Plain-text document sources:

--- START ---

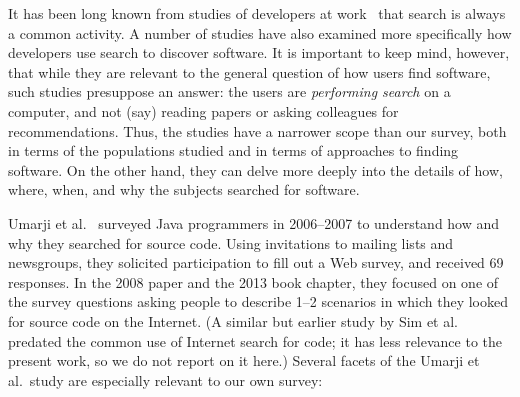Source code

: \documentclass{casicswhitepaper}
\begin{document}
It has been long known from studies of developers at work~\cite[e.g.,][]{singer1997examination} that search is always a common activity.  A number of studies have also examined more specifically how developers use search to discover software.  It is important to keep mind, however, that while they are relevant to the general question of how users find software, such studies presuppose an answer: the users are \emph{performing search} on a computer, and not (say) reading papers or asking colleagues for recommendations.  Thus, the studies have a narrower scope than our survey, both in terms of the populations studied and in terms of approaches to finding software.  On the other hand, they can delve more deeply into the details of how, where, when, and why the subjects searched for software.

Umarji et al.~\cite{umarji_2008, umarji_2013} surveyed Java programmers in 2006--2007 to understand how and why they searched for source code.  Using invitations to mailing lists and newsgroups, they solicited participation to fill out a Web survey, and received 69 responses.  In the 2008 paper and the 2013 book chapter, they focused on one of the survey questions asking people to describe 1--2 scenarios in which they looked for source code on the Internet.  (A similar but earlier study by Sim et al.~\cite{sim_1998} predated the common use of Internet search for code; it has less relevance to the present work, so we do not report on it here.)  Several facets of the Umarji et al.\ study are especially relevant to our own survey:
\end{document}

--- END ---

Leaving aside the images, write out the entries above word for word.

Source code

: \documentclass{casicswhitepaper}
\begin{document}
It has been long known from studies of developers at work~\cite[e.g.,][]{singer1997examination} that search is always a common activity.  A number of studies have also examined more specifically how developers use search to discover software.  It is important to keep mind, however, that while they are relevant to the general question of how users find software, such studies presuppose an answer: the users are \emph{performing search} on a computer, and not (say) reading papers or asking colleagues for recommendations.  Thus, the studies have a narrower scope than our survey, both in terms of the populations studied and in terms of approaches to finding software.  On the other hand, they can delve more deeply into the details of how, where, when, and why the subjects searched for software.

Umarji et al.~\cite{umarji_2008, umarji_2013} surveyed Java programmers in 2006--2007 to understand how and why they searched for source code.  Using invitations to mailing lists and newsgroups, they solicited participation to fill out a Web survey, and received 69 responses.  In the 2008 paper and the 2013 book chapter, they focused on one of the survey questions asking people to describe 1--2 scenarios in which they looked for source code on the Internet.  (A similar but earlier study by Sim et al.~\cite{sim_1998} predated the common use of Internet search for code; it has less relevance to the present work, so we do not report on it here.)  Several facets of the Umarji et al.\ study are especially relevant to our own survey:
\end{document}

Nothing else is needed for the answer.